Dovevo proteggermi. Ma non ce la facevo. Nel sonno gridavo dalla paura.
Quando
mi svegliavo, ero sola e sudata nella stanza buia. A volte scendevo per
controllare che avessero chiuso bene la porta dell’entrata. Qualche volta
osservavo il cielo di notte e mi rendevo conto di essere nel mondo reale, questo
mi calmava. Da grande imparai a chiudermi a chiave in camera per andare a dormire.
Da piccola credevo che i legami e gli affetti, le amicizie
fossero per sempre. Ma non era così. Non volevo che mi abbandonassero, ma fui
quasi sempre io ad interrompere le amicizie. Io ho abbandonato i posti di
lavoro, io ho abbandonato le amicizie, io sono quella che comincia qualcosa e
poi l’abbandona. Io faccio agli altri quello che da piccola maggiormente mi
feriva e non volevo che facessero a me.
Ho cercato tanto di capire che cos’è la felicità, del perché
sono io, con quest’anima, in questo corpo, in questa famiglia, in questa
provincia, in questa nazione, in questa storia.
Ho capito una cosa. Io sono felice quando posso essere me
stessa.
La felicità è poter essere se stessi.
Sono me stessa quando amo una persona e posso dirglielo ed
abbracciarla forte. Sono me stessa quando posso piangere o ridere senza dover
spiegare cose che non mi vanno, quando non devo giustificarmi.

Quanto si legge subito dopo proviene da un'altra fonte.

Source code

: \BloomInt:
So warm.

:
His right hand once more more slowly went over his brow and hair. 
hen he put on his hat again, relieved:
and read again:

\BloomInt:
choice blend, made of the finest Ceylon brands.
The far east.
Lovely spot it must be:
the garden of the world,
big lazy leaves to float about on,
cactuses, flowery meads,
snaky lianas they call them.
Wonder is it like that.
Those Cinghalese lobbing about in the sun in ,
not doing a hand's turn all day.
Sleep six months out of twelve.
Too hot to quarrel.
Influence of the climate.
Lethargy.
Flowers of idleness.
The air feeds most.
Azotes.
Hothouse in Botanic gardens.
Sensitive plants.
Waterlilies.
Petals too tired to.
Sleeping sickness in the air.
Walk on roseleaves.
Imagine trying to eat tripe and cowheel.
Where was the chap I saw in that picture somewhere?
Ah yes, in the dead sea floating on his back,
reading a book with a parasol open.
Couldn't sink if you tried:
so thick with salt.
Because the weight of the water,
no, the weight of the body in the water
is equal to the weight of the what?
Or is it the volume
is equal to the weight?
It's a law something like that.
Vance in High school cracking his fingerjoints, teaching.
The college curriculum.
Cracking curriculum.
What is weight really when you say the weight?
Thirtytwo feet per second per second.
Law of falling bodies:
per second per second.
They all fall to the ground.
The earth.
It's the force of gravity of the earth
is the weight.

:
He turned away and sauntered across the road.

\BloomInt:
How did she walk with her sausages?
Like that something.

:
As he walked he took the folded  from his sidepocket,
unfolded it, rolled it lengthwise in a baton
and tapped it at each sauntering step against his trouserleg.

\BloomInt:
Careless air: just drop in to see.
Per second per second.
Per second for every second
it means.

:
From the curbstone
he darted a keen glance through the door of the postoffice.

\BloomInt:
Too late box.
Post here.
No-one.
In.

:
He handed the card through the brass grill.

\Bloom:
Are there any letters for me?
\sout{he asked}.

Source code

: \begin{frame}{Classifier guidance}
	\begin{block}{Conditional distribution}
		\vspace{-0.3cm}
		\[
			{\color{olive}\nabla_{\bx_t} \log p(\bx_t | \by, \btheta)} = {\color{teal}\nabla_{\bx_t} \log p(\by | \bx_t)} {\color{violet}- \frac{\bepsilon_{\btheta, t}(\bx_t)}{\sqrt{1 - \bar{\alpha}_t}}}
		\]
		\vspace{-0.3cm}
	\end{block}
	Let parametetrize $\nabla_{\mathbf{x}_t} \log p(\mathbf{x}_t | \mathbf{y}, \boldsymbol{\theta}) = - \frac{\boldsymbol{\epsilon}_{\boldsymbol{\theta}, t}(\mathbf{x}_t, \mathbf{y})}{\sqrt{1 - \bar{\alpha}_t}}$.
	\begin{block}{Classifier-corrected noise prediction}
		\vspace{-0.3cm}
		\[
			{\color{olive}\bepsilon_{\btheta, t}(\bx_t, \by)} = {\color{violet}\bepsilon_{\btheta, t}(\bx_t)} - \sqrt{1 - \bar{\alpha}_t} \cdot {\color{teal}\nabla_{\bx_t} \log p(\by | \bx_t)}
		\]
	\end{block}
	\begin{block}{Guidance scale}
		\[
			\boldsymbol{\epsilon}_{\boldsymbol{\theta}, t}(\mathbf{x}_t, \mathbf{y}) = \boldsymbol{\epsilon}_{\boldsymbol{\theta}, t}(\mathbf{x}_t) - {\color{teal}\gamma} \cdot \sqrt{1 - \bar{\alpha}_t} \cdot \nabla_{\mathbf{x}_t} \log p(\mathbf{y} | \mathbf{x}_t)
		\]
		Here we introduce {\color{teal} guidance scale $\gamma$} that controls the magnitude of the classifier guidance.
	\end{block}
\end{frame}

Sono me stessa quando non mi importa di quello che la gente
pensa di me, quando mi vesto come piace a me, quando le cose che dico sono le
stesse che penso. Quando non devo dire bugie, quando non devo soffocare le
emozioni e i desideri. Quando le persone che amo mi amano.
Quando la parete
della stanza ha solo appesa quella vecchia chitarra che mio padre acquistò col
suo primo stipendio in Italia, perché gli mancava tanto di suonare. E mia madre
non disse nulla, anche se impiegò quasi tutti i soldi per l’acquisto ed eravamo
in cinque, noi fratelli tutti piccolini, con tutto un mese davanti, con solo il
suo stipendio e con tutto ancora da ricostruire.
Sono me stessa quando faccio quello che mi piace, quando
suono e quando posso chiamare “casa” l’ambiente in cui ritorno ogni sera. Che
sia grande o piccola, semplice o sfarzosa. In città o in paese. Non importa. La
casa è quel posto che deve permetterti di essere te stesso quando torni, perché
fuori non sempre la vita te lo permette. Ma dentro le tue mura sì. Quando torni
puoi essere triste, puoi essere bambino, puoi gridare o fare le cose che ti
piacciono, e c’è qualcuno che ti ascolta e che ti capisce. Perché ti ama. E’ l’amore
che vuole che tu sia te stesso e nessun altro.
La felicità sarà questa?
Sono passati tanti anni dalle mie paure. A volte mi sembra
che non passino mai, che il tempo sia solo una scusa e che oggi come allora, quelli
che mi inseguivano tornino a cercarmi a quella porta che non riesco a chiudere.
A volte ho come la sensazione che fuori ci sia lei, la piccola Thasala. Oggi è
lei che bussa, ed io disperata, continuo a girare la chiave nella toppa, non la
voglio fare entrare nella mia vita. Piccola, scura, insolente e sgraziata. Cattiva
e brutta come quelli del popolo straniero.
Poi sento il vento freddo alla mia destra e il rumore della
pioggia. Guardo la finestra spalancata che mi inonda di luce, osservo le pareti
bianche e seminude di questa stanza, non ho fretta di riempirle, o forse non le
riempirò.
Non so niente, e non conosco le risposte, sono troppo piccola in questa immensa vita che mi chiama, ma prometto che
questa volta rimarrò, imparerò, lotterò, amerò. Non me ne andrò prima del tempo.